The Altmetric application is currently installed for all Scopus users by default (you can choose to disable it if you wish) but will only appear in the sidebar when there is data available for the article that you're currently viewing.
You can usually find it underneath the "Related Documents" box on the right hand side of the screen.
What does Altmetric do?
Altmetric watches social media sites (e.g. Twitter, Facebook, Pinterest, Google+), science blogs, many mainstream media outlets (including the NY Times, The Guardian, non-English language publications like Die Zeit & Le Monde and special interest publications like Scientific American, New Scientist) and reference managers for mentions of academic papers.
It cleans up this data, enriches it and then allows authors, readers and researchers to see it in context.
Though not every article is discussed in public online Altmetric tracks around a hundred thousand mentions a week, with some three thousand new articles seen a day.
Interpreting the data
While running in the sidebar the application tells you three things:
- The Altmetric Attention Score and sources of attention - The number inside the coloured circle is the Altmetric Attention Score for the article you're viewing. This is a quantitative measure of the quality and quantity of attention that the article has received - you can read more about the scoring algorithm here. The colours themselves reflect the mix of sources where the article has been mentioned. For example, some red means that the article has been mentioned by mainstream news outlets, blue means it has been tweeted about.

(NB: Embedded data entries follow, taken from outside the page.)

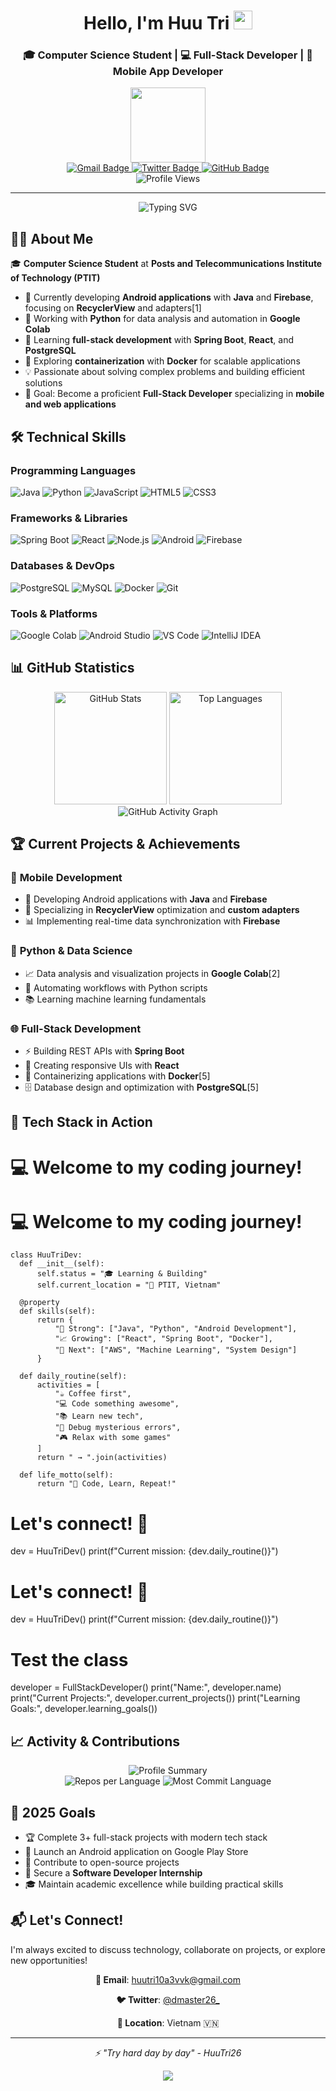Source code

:<div id="header" align="center">
  <h1>
    Hello, I'm Huu Tri 
    <img src="https://media.giphy.com/media/hvRJCLFzcasrR4ia7z/giphy.gif" width="30px"/>
  </h1>
  <h3>🎓 Computer Science Student | 💻 Full-Stack Developer | 📱 Mobile App Developer</h3>
  <img src="https://media.giphy.com/media/qgQUggAC3Pfv687qPC/giphy.gif" width="120"/>
  
  <div id="badges">
    <a href="mailto:huutri10a3vvk@gmail.com">
      <img src="https://img.shields.io/badge/Gmail-D14836?style=for-the-badge&logo=gmail&logoColor=white" alt="Gmail Badge"/>
    </a>
    <a href="https://twitter.com/dmaster26_">
      <img src="https://img.shields.io/badge/Twitter-1DA1F2?style=for-the-badge&logo=twitter&logoColor=white" alt="Twitter Badge"/>
    </a>
    <a href="https://github.com/HuuTri26">
      <img src="https://img.shields.io/badge/GitHub-100000?style=for-the-badge&logo=github&logoColor=white" alt="GitHub Badge"/>
    </a>
  </div>
  
  <img src="https://komarev.com/ghpvc/?username=HuuTri26&style=flat-square&color=blue" alt="Profile Views"/>
</div>

---

<div align="center">
  <img src="https://readme-typing-svg.herokuapp.com?font=Fira+Code&pause=1000&width=500&lines=Computer+Science+Student;Full-Stack+Developer;Android+Developer;Python+Enthusiast;Always+Learning+New+Technologies" alt="Typing SVG" />
</div>

## 👨‍💻 About Me

🎓 **Computer Science Student** at **Posts and Telecommunications Institute of Technology (PTIT)**

- 🔭 Currently developing **Android applications** with **Java** and **Firebase**, focusing on **RecyclerView** and adapters[1]
- 🐍 Working with **Python** for data analysis and automation in **Google Colab**
- 🌱 Learning **full-stack development** with **Spring Boot**, **React**, and **PostgreSQL**
- 🐳 Exploring **containerization** with **Docker** for scalable applications
- 💡 Passionate about solving complex problems and building efficient solutions
- 🎯 Goal: Become a proficient **Full-Stack Developer** specializing in **mobile and web applications**

## 🛠️ Technical Skills

### Programming Languages
<div>
  <img src="https://img.shields.io/badge/Java-ED8B00?style=for-the-badge&logo=openjdk&logoColor=white" alt="Java"/>
  <img src="https://img.shields.io/badge/Python-3776AB?style=for-the-badge&logo=python&logoColor=white" alt="Python"/>
  <img src="https://img.shields.io/badge/JavaScript-F7DF1E?style=for-the-badge&logo=javascript&logoColor=black" alt="JavaScript"/>
  <img src="https://img.shields.io/badge/HTML5-E34F26?style=for-the-badge&logo=html5&logoColor=white" alt="HTML5"/>
  <img src="https://img.shields.io/badge/CSS3-1572B6?style=for-the-badge&logo=css3&logoColor=white" alt="CSS3"/>
</div>

### Frameworks & Libraries
<div>
  <img src="https://img.shields.io/badge/Spring_Boot-6DB33F?style=for-the-badge&logo=spring-boot&logoColor=white" alt="Spring Boot"/>
  <img src="https://img.shields.io/badge/React-20232A?style=for-the-badge&logo=react&logoColor=61DAFB" alt="React"/>
  <img src="https://img.shields.io/badge/Node.js-43853D?style=for-the-badge&logo=node.js&logoColor=white" alt="Node.js"/>
  <img src="https://img.shields.io/badge/Android-3DDC84?style=for-the-badge&logo=android&logoColor=white" alt="Android"/>
  <img src="https://img.shields.io/badge/Firebase-FFCA28?style=for-the-badge&logo=firebase&logoColor=black" alt="Firebase"/>
</div>

### Databases & DevOps
<div>
  <img src="https://img.shields.io/badge/PostgreSQL-316192?style=for-the-badge&logo=postgresql&logoColor=white" alt="PostgreSQL"/>
  <img src="https://img.shields.io/badge/MySQL-00000F?style=for-the-badge&logo=mysql&logoColor=white" alt="MySQL"/>
  <img src="https://img.shields.io/badge/Docker-2496ED?style=for-the-badge&logo=docker&logoColor=white" alt="Docker"/>
  <img src="https://img.shields.io/badge/Git-F05032?style=for-the-badge&logo=git&logoColor=white" alt="Git"/>
</div>

### Tools & Platforms
<div>
  <img src="https://img.shields.io/badge/Google_Colab-F9AB00?style=for-the-badge&logo=google-colab&logoColor=white" alt="Google Colab"/>
  <img src="https://img.shields.io/badge/Android_Studio-3DDC84?style=for-the-badge&logo=android-studio&logoColor=white" alt="Android Studio"/>
  <img src="https://img.shields.io/badge/VS_Code-007ACC?style=for-the-badge&logo=visual-studio-code&logoColor=white" alt="VS Code"/>
  <img src="https://img.shields.io/badge/IntelliJ_IDEA-000000?style=for-the-badge&logo=intellij-idea&logoColor=white" alt="IntelliJ IDEA"/>
</div>

## 📊 GitHub Statistics

<div align="center">
  <img src="https://github-readme-stats.vercel.app/api?username=HuuTri26&show_icons=true&theme=tokyonight&hide_border=true&count_private=true" alt="GitHub Stats" height="180"/>
  <img src="https://github-readme-stats.vercel.app/api/top-langs/?username=HuuTri26&layout=compact&theme=tokyonight&hide_border=true&langs_count=8" alt="Top Languages" height="180"/>
</div>



<div align="center">
  <img src="https://github-readme-activity-graph.vercel.app/graph?username=HuuTri26&theme=tokyo-night&hide_border=true" alt="GitHub Activity Graph"/>
</div>

## 🏆 Current Projects & Achievements

### 📱 **Mobile Development**
- 🚀 Developing Android applications with **Java** and **Firebase**
- 🎯 Specializing in **RecyclerView** optimization and **custom adapters**
- 📊 Implementing real-time data synchronization with **Firebase**

### 🐍 **Python & Data Science**
- 📈 Data analysis and visualization projects in **Google Colab**[2]
- 🤖 Automating workflows with Python scripts
- 📚 Learning machine learning fundamentals

### 🌐 **Full-Stack Development**
- ⚡ Building REST APIs with **Spring Boot**
- 🎨 Creating responsive UIs with **React**
- 🐳 Containerizing applications with **Docker**[5]
- 🗄️ Database design and optimization with **PostgreSQL**[5]

## 🚀 Tech Stack in Action

   # 💻 Welcome to my coding journey!

# 💻 Welcome to my coding journey!

    class HuuTriDev:
      def __init__(self):
          self.status = "🎓 Learning & Building"
          self.current_location = "🏫 PTIT, Vietnam"
        
      @property
      def skills(self):
          return {
              "💪 Strong": ["Java", "Python", "Android Development"],
              "📈 Growing": ["React", "Spring Boot", "Docker"],
              "🎯 Next": ["AWS", "Machine Learning", "System Design"]
          }
    
      def daily_routine(self):
          activities = [
              "☕ Coffee first",
              "💻 Code something awesome", 
              "📚 Learn new tech",
              "🔧 Debug mysterious errors",
              "🎮 Relax with some games"
          ]
          return " → ".join(activities)
    
      def life_motto(self):
          return "🚀 Code, Learn, Repeat!"

# Let's connect! 🤝
dev = HuuTriDev()
print(f"Current mission: {dev.daily_routine()}")


# Let's connect! 🤝
dev = HuuTriDev()
print(f"Current mission: {dev.daily_routine()}")


# Test the class
developer = FullStackDeveloper()
print("Name:", developer.name)
print("Current Projects:", developer.current_projects())
print("Learning Goals:", developer.learning_goals())


## 📈 Activity & Contributions

<div align="center">
  <img src="https://github-profile-summary-cards.vercel.app/api/cards/profile-details?username=HuuTri26&theme=tokyonight" alt="Profile Summary"/>
</div>

<div align="center">
  <img src="https://github-profile-summary-cards.vercel.app/api/cards/repos-per-language?username=HuuTri26&theme=tokyonight" alt="Repos per Language"/>
  <img src="https://github-profile-summary-cards.vercel.app/api/cards/most-commit-language?username=HuuTri26&theme=tokyonight" alt="Most Commit Language"/>
</div>

## 🎯 2025 Goals

- 🏆 Complete 3+ full-stack projects with modern tech stack
- 📱 Launch an Android application on Google Play Store  
- 🌟 Contribute to open-source projects
- 💼 Secure a **Software Developer Internship**
- 🎓 Maintain academic excellence while building practical skills

## 📬 Let's Connect!

I'm always excited to discuss technology, collaborate on projects, or explore new opportunities!

<div align="center">
  
  **📧 Email**: [huutri10a3vvk@gmail.com](mailto:huutri10a3vvk@gmail.com)
  
  **🐦 Twitter**: [@dmaster26_](https://twitter.com/dmaster26_)
  
  **📍 Location**: Vietnam 🇻🇳
  
  ---
  
  <i>⚡ "Try hard day by day" - HuuTri26</i>
  
  <img src="https://capsule-render.vercel.app/api?type=waving&color=gradient&height=100&section=footer"/>
  
</div>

- In the sources section - here you can see a breakdown of how often the article has been mentioned by each source that Altmetric tracks. The colours here relate to the colours in the score donut. In the example above the article has been mentioned on two different blogs and 299 different Twitter users. Note that the same user could have mentioned the article more than once, which is why the first line is indicating that there are 313 mentions in total from 305 different people / sources.
- Reference manager counts - this area tells you how many readers the article has on Mendeley and how often it has been saved to CiteULike, an online bookmarking service for researchers.
Getting more detail
Click on the "see details" or "open report in new tab" links to see the actual content mentioning this article.
You'll see a details view pop-up. Use the details view to quickly scan through the content mentioning an article and click on any entry to navigate to the original site. Each tab contains mentions from a different source. Note that by default you'll only see the first 25 mentions in each tab.
The Demographics tab will show you a breakdown of where in the world the attention paid to the article is coming from.
Comparing sets of articles and seeing more mentions
If you're interested in tracking social media mentions across the entire output of an institution, publisher or company then you should take a look at Altmetric Explorer, Altmetric's standalone alt-metrics analysis tool.